Doch die konventionelle Agrarlobby wehrt sich gegen die Betäubung: Dr. Bernhard Schlindwein vom Westfälisch-Lippischen Landwirtschaftsverband sagt, eine Betäubung sei nicht durchführbar, sie würde zu viel Zeit in Anspruch nehmen und die Bauern zu viel kosten. Wie viel genau eine Betäubung kosten würde, kann Schlindwein jedoch nicht sagen. Zudem seien die Betäubungsmethoden noch nicht richtig erprobt, gibt Schlindwein zu bedenken. Tatsächlich dauert eine Kastration unter Betäubung zwei statt eine Minute pro Schwein.

In der Schweiz jedoch funktioniert das System der Betäubung. Dort betäuben die Bauern die Tiere vor der Kastration bereits seit zwei Jahren mit dem Narkosegas Isofluran. „Zur Verabreichung des Narkosegases an Schweinen wurden zahlreiche Zulassungsstudien geführt“, sagt Dr. Xavier Sidler, Abteilungsleiter für Schweinemedizin an der Universität in Zürich. Bisher sei alles reibungslos abgelaufen. Zudem würde es auf einem durchschnittlichen Hof in Westfalen mit ca. 800 Schweinen lediglich zu einer Preiserhöhung von 4 Cent pro Kilogramm Fleisch kommen, meint der Experte. Für größere Höfe werde es noch günstiger.

Zahlen, die auch Hugo Gödde nennt, Vorsitzender des Vereins Neuland. Halbieren könnten sich diese Kosten sogar, wenn der Bauer das Narkose-Gas selber verabreichen dürfte, wie es in der Schweiz der Fall ist. Dann würden sich mehr Bauern für diese Methode entscheiden.
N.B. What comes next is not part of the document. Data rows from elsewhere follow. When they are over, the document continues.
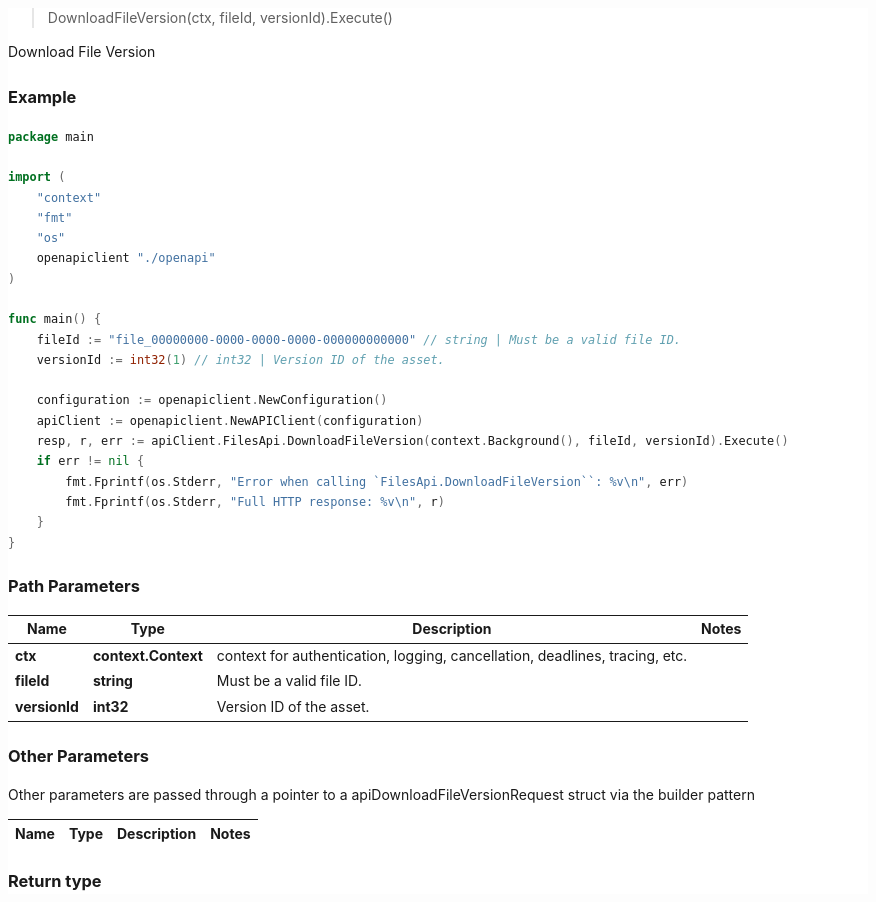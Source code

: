 > DownloadFileVersion(ctx, fileId, versionId).Execute()

Download File Version



### Example

```go
package main

import (
    "context"
    "fmt"
    "os"
    openapiclient "./openapi"
)

func main() {
    fileId := "file_00000000-0000-0000-0000-000000000000" // string | Must be a valid file ID.
    versionId := int32(1) // int32 | Version ID of the asset.

    configuration := openapiclient.NewConfiguration()
    apiClient := openapiclient.NewAPIClient(configuration)
    resp, r, err := apiClient.FilesApi.DownloadFileVersion(context.Background(), fileId, versionId).Execute()
    if err != nil {
        fmt.Fprintf(os.Stderr, "Error when calling `FilesApi.DownloadFileVersion``: %v\n", err)
        fmt.Fprintf(os.Stderr, "Full HTTP response: %v\n", r)
    }
}
```

### Path Parameters


Name | Type | Description  | Notes
------------- | ------------- | ------------- | -------------
**ctx** | **context.Context** | context for authentication, logging, cancellation, deadlines, tracing, etc.
**fileId** | **string** | Must be a valid file ID. | 
**versionId** | **int32** | Version ID of the asset. | 

### Other Parameters

Other parameters are passed through a pointer to a apiDownloadFileVersionRequest struct via the builder pattern


Name | Type | Description  | Notes
------------- | ------------- | ------------- | -------------



### Return type
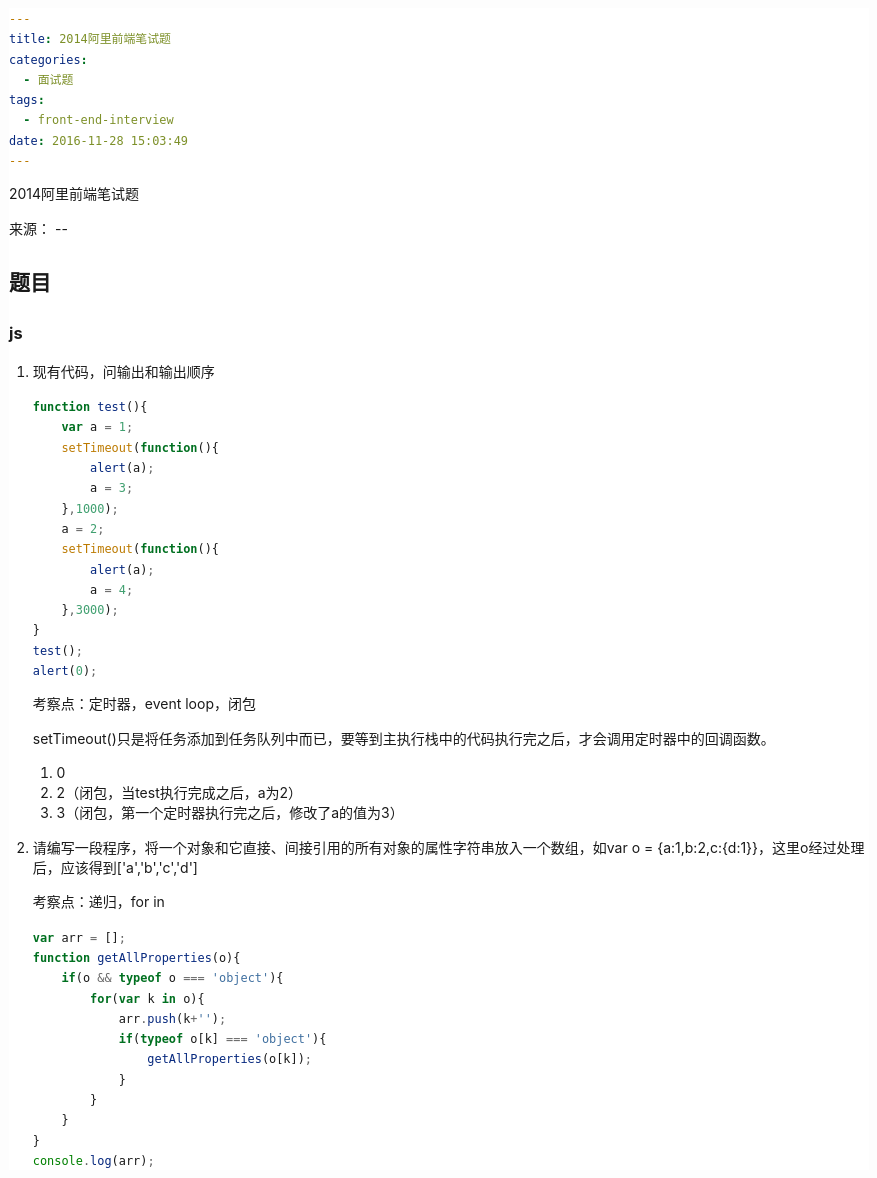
 ```yaml
---
title: 2014阿里前端笔试题
categories:
  - 面试题
tags:
  - front-end-interview
date: 2016-11-28 15:03:49
---
```


2014阿里前端笔试题

来源： --



## 题目

### js

1. 现有代码，问输出和输出顺序

    ```javascript
    function test(){
        var a = 1;
        setTimeout(function(){
            alert(a);
            a = 3;
        },1000);
        a = 2;
        setTimeout(function(){
            alert(a);
            a = 4;
        },3000);
    }
    test();
    alert(0);
    ```

    考察点：定时器，event loop，闭包

    setTimeout()只是将任务添加到任务队列中而已，要等到主执行栈中的代码执行完之后，才会调用定时器中的回调函数。

    1. 0
    2. 2（闭包，当test执行完成之后，a为2）
    3. 3（闭包，第一个定时器执行完之后，修改了a的值为3）

2. 请编写一段程序，将一个对象和它直接、间接引用的所有对象的属性字符串放入一个数组，如var o = {a:1,b:2,c:{d:1}}，这里o经过处理后，应该得到['a','b','c','d']

    考察点：递归，for in

    ```javascript
    var arr = [];
    function getAllProperties(o){
        if(o && typeof o === 'object'){
            for(var k in o){
                arr.push(k+'');
                if(typeof o[k] === 'object'){
                    getAllProperties(o[k]);
                }
            }
        }
    }
    console.log(arr);
    ```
Dagegen stemme sich jedoch die Veterinärslobby, „Tierärzte wollen ihr Hoheitsrecht auf diesem Gebiet nicht an Bauern verlieren“, so Gödde.

Der Tierarzt Dr. Wilhelm Hemkemeyer aus dem westfälischen Harsewinkel weist jedoch darauf hin, „dass Isofluran ein gefährliches Gas ist, wenn es nicht professionell angewendet wird.“ Er führt die Narkosen auf zehn Biohöfen in Westfalen durch, die sich bereits trotz der Tierarztkosten und marktwirtschaftlicher Risiken für eine Betäubung mit Isofluran entschieden haben.

Einer davon ist der Biohof von Walter Höhne aus Bergkamen. Die Ferkel werden an die Maschine angeschlossen und schlafen ruhig ein. Von der Operation scheinen sie nichts zu spüren. „Es ist viel angenehmer, mit Betäubung zu kastrieren. Nicht nur für die Tiere, auch für mich“, sagt Höhne.